Constrained adaptive temporal B-splines (CAT B-splines) for use in medical imaging dynamic curve modelling

Accurate modeling of temporal changes plays important role in several applications in dynamic imaging such as list mode data acquisition, kinetic modeling, deconvolution of dynamic studies, or factor analysis. We present an algorithm that uses B-splines and allows modeling of any time curve. During the optimization the CAT B-spline adaptively reconfigures to model the temporal curve. Both, positions and values of intensity for the control points, are optimized. Physiological constraints put on the CAT B-spline model were used.
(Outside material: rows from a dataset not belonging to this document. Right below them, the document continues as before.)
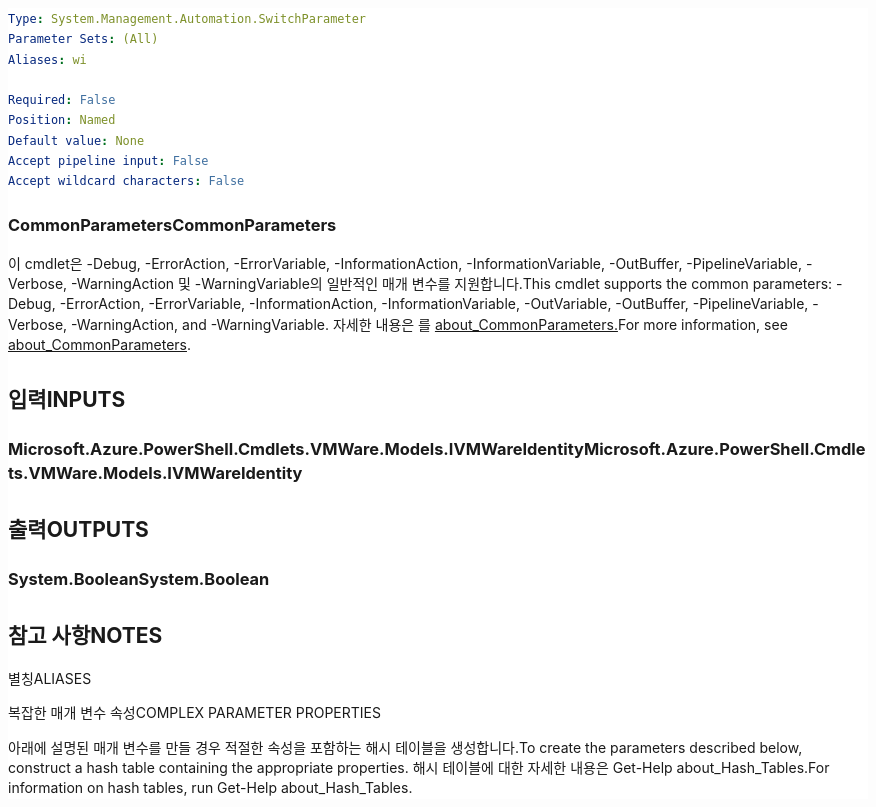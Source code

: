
 ```yaml
Type: System.Management.Automation.SwitchParameter
Parameter Sets: (All)
Aliases: wi

Required: False
Position: Named
Default value: None
Accept pipeline input: False
Accept wildcard characters: False
```

### <span data-ttu-id="f9a02-137">CommonParameters</span><span class="sxs-lookup"><span data-stu-id="f9a02-137">CommonParameters</span></span>
<span data-ttu-id="f9a02-138">이 cmdlet은 -Debug, -ErrorAction, -ErrorVariable, -InformationAction, -InformationVariable, -OutBuffer, -PipelineVariable, -Verbose, -WarningAction 및 -WarningVariable의 일반적인 매개 변수를 지원합니다.</span><span class="sxs-lookup"><span data-stu-id="f9a02-138">This cmdlet supports the common parameters: -Debug, -ErrorAction, -ErrorVariable, -InformationAction, -InformationVariable, -OutVariable, -OutBuffer, -PipelineVariable, -Verbose, -WarningAction, and -WarningVariable.</span></span> <span data-ttu-id="f9a02-139">자세한 내용은 를 [about_CommonParameters.](http://go.microsoft.com/fwlink/?LinkID=113216)</span><span class="sxs-lookup"><span data-stu-id="f9a02-139">For more information, see [about_CommonParameters](http://go.microsoft.com/fwlink/?LinkID=113216).</span></span>

## <span data-ttu-id="f9a02-140">입력</span><span class="sxs-lookup"><span data-stu-id="f9a02-140">INPUTS</span></span>

### <span data-ttu-id="f9a02-141">Microsoft.Azure.PowerShell.Cmdlets.VMWare.Models.IVMWareIdentity</span><span class="sxs-lookup"><span data-stu-id="f9a02-141">Microsoft.Azure.PowerShell.Cmdlets.VMWare.Models.IVMWareIdentity</span></span>

## <span data-ttu-id="f9a02-142">출력</span><span class="sxs-lookup"><span data-stu-id="f9a02-142">OUTPUTS</span></span>

### <span data-ttu-id="f9a02-143">System.Boolean</span><span class="sxs-lookup"><span data-stu-id="f9a02-143">System.Boolean</span></span>

## <span data-ttu-id="f9a02-144">참고 사항</span><span class="sxs-lookup"><span data-stu-id="f9a02-144">NOTES</span></span>

<span data-ttu-id="f9a02-145">별칭</span><span class="sxs-lookup"><span data-stu-id="f9a02-145">ALIASES</span></span>

<span data-ttu-id="f9a02-146">복잡한 매개 변수 속성</span><span class="sxs-lookup"><span data-stu-id="f9a02-146">COMPLEX PARAMETER PROPERTIES</span></span>

<span data-ttu-id="f9a02-147">아래에 설명된 매개 변수를 만들 경우 적절한 속성을 포함하는 해시 테이블을 생성합니다.</span><span class="sxs-lookup"><span data-stu-id="f9a02-147">To create the parameters described below, construct a hash table containing the appropriate properties.</span></span> <span data-ttu-id="f9a02-148">해시 테이블에 대한 자세한 내용은 Get-Help about_Hash_Tables.</span><span class="sxs-lookup"><span data-stu-id="f9a02-148">For information on hash tables, run Get-Help about_Hash_Tables.</span></span>
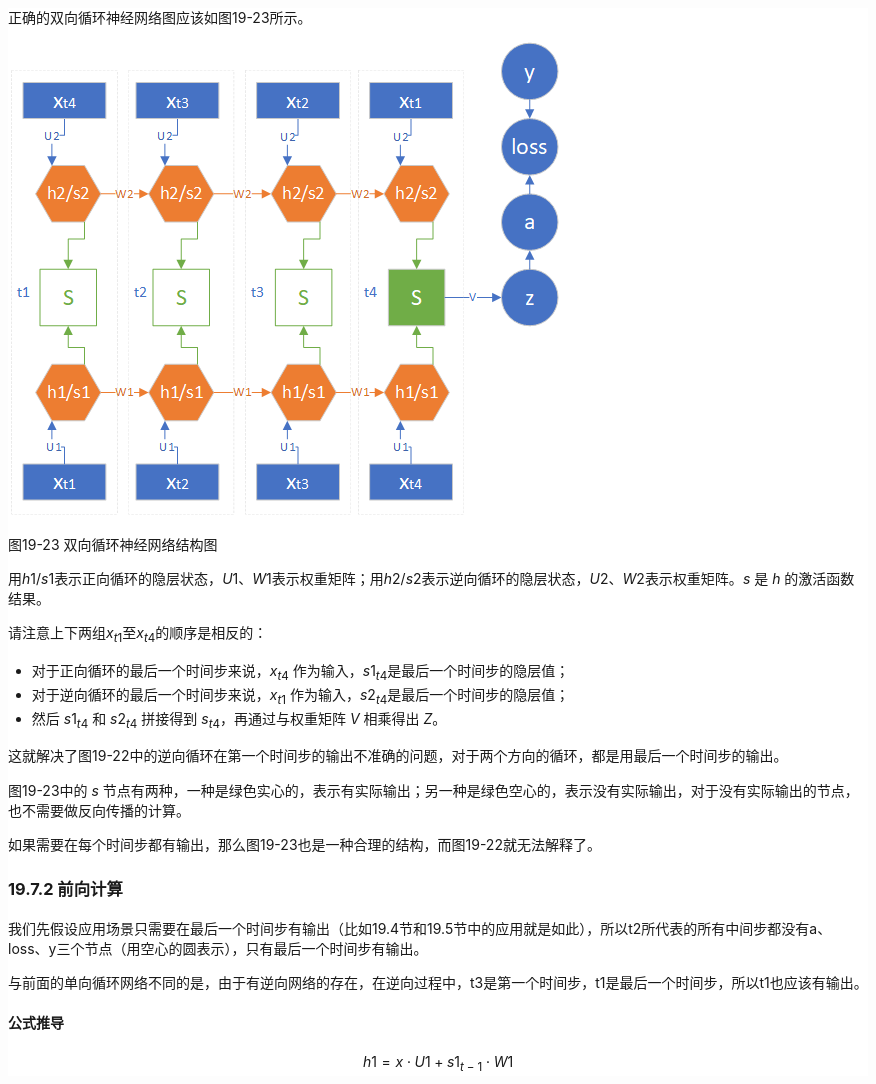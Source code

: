 正确的双向循环神经网络图应该如图19-23所示。

<img src="../Images/19/bi_rnn_net_right.png"/>

图19-23 双向循环神经网络结构图

用$h1/s1$表示正向循环的隐层状态，$U1$、$W1$表示权重矩阵；用$h2/s2$表示逆向循环的隐层状态，$U2$、$W2$表示权重矩阵。$s$ 是 $h$ 的激活函数结果。

请注意上下两组$x_{t1}$至$x_{t4}$的顺序是相反的：

- 对于正向循环的最后一个时间步来说，$x_{t4}$ 作为输入，$s1_{t4}$是最后一个时间步的隐层值；
- 对于逆向循环的最后一个时间步来说，$x_{t1}$ 作为输入，$s2_{t4}$是最后一个时间步的隐层值；
- 然后 $s1_{t4}$ 和 $s2_{t4}$ 拼接得到 $s_{t4}$，再通过与权重矩阵 $V$ 相乘得出 $Z$。

这就解决了图19-22中的逆向循环在第一个时间步的输出不准确的问题，对于两个方向的循环，都是用最后一个时间步的输出。

图19-23中的 $s$ 节点有两种，一种是绿色实心的，表示有实际输出；另一种是绿色空心的，表示没有实际输出，对于没有实际输出的节点，也不需要做反向传播的计算。

如果需要在每个时间步都有输出，那么图19-23也是一种合理的结构，而图19-22就无法解释了。

### 19.7.2 前向计算

我们先假设应用场景只需要在最后一个时间步有输出（比如19.4节和19.5节中的应用就是如此），所以t2所代表的所有中间步都没有a、loss、y三个节点（用空心的圆表示），只有最后一个时间步有输出。

与前面的单向循环网络不同的是，由于有逆向网络的存在，在逆向过程中，t3是第一个时间步，t1是最后一个时间步，所以t1也应该有输出。

#### 公式推导

$$
h1 = x \cdot U1 + s1_{t-1} \cdot W1 \tag{1}
$$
Optimization was performed by minimization of the least squares objective function using the simulated annealing method with an adaptive temperature control. Computer simulations were performed to test the algorithm. Gaussian curves with different widths were simulated and CAT B-splines were fitted to those curves. Noiseless and noisy data were simulated. As an example of a CAT B-spline application we performed computer simulation of the deconvolution of the input function and transfer function. The results from CAT B-spline deconvolution were compared to standard algebraic SVD method. We found good performance of our algorithm in modeling of Gaussian dynamic curves. The deconvolution based on CAT B-splines performed well compared to the SVD yielding similar values of bias. However, the results from CAT B-spline method were less prone to a selection of regularization parameter which was a number of control points for CAT B-splines. CAT B-splines may be very useful in dynamic imaging.